[Saved entries]
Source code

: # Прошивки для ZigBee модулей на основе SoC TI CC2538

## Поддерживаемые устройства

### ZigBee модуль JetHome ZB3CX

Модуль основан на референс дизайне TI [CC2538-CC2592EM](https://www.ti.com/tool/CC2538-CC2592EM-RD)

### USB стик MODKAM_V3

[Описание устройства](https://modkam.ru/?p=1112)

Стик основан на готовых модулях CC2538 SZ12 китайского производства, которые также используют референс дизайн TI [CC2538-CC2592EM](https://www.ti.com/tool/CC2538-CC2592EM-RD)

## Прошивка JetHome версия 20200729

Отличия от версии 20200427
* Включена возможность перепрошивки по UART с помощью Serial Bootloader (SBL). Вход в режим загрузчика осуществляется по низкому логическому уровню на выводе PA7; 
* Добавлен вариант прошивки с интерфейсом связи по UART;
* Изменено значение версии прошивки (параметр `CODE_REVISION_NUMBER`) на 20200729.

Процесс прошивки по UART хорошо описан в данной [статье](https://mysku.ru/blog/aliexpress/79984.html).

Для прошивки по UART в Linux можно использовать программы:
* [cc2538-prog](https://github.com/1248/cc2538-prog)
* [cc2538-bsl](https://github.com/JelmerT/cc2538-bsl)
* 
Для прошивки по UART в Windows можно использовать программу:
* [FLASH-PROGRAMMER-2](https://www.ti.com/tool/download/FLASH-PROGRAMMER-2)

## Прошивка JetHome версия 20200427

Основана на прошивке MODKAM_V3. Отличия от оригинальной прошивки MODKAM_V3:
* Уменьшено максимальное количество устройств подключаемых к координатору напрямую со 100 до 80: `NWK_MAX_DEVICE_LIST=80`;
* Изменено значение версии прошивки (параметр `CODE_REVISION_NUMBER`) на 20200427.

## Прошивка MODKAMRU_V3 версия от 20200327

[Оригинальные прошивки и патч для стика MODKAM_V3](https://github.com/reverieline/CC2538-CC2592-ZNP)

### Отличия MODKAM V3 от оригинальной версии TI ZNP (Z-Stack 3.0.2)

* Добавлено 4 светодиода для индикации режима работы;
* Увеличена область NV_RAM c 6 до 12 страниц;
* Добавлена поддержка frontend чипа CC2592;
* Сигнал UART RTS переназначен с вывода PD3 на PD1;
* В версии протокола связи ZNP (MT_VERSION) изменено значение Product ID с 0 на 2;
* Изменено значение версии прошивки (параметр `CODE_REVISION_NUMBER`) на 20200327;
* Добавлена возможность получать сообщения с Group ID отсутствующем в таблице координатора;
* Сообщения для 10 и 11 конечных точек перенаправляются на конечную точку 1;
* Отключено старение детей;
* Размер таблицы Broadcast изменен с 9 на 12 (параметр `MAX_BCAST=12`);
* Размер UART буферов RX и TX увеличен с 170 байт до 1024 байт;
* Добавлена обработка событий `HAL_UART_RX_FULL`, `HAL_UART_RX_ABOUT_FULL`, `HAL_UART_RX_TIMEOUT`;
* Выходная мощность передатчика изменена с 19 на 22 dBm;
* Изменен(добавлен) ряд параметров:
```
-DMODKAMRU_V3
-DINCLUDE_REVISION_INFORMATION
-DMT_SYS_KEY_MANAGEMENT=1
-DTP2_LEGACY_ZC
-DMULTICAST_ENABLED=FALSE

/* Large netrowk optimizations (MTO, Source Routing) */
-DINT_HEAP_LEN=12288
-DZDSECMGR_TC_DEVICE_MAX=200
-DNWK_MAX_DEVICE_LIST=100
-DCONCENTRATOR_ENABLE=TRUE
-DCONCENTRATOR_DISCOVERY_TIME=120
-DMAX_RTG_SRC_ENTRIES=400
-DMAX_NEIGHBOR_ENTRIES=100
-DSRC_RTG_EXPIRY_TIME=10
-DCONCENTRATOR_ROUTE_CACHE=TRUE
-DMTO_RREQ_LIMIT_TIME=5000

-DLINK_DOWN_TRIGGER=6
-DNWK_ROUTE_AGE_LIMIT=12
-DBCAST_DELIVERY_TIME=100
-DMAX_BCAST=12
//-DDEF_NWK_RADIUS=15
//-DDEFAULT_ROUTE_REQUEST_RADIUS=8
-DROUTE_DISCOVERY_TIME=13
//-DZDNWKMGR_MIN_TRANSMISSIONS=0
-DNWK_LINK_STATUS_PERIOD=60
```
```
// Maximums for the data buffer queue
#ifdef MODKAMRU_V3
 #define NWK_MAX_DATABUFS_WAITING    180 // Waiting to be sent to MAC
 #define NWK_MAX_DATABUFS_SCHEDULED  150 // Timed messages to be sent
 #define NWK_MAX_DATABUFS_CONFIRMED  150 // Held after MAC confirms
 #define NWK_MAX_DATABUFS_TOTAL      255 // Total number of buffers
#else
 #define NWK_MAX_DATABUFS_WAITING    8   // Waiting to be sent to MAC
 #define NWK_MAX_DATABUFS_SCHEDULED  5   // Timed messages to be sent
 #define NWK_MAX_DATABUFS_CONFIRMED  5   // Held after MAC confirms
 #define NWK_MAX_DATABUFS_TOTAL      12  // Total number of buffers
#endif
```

▶ [Prompt] Taking the entries from their first line through the line with "[Описание устр", inclusive, restate each line word for word and give nothing else.

▶ [Answer to this exercise]
Source code

: # Прошивки для ZigBee модулей на основе SoC TI CC2538

## Поддерживаемые устройства

### ZigBee модуль JetHome ZB3CX

Модуль основан на референс дизайне TI [CC2538-CC2592EM](https://www.ti.com/tool/CC2538-CC2592EM-RD)

### USB стик MODKAM_V3

[Описание устройства](https://modkam.ru/?p=1112)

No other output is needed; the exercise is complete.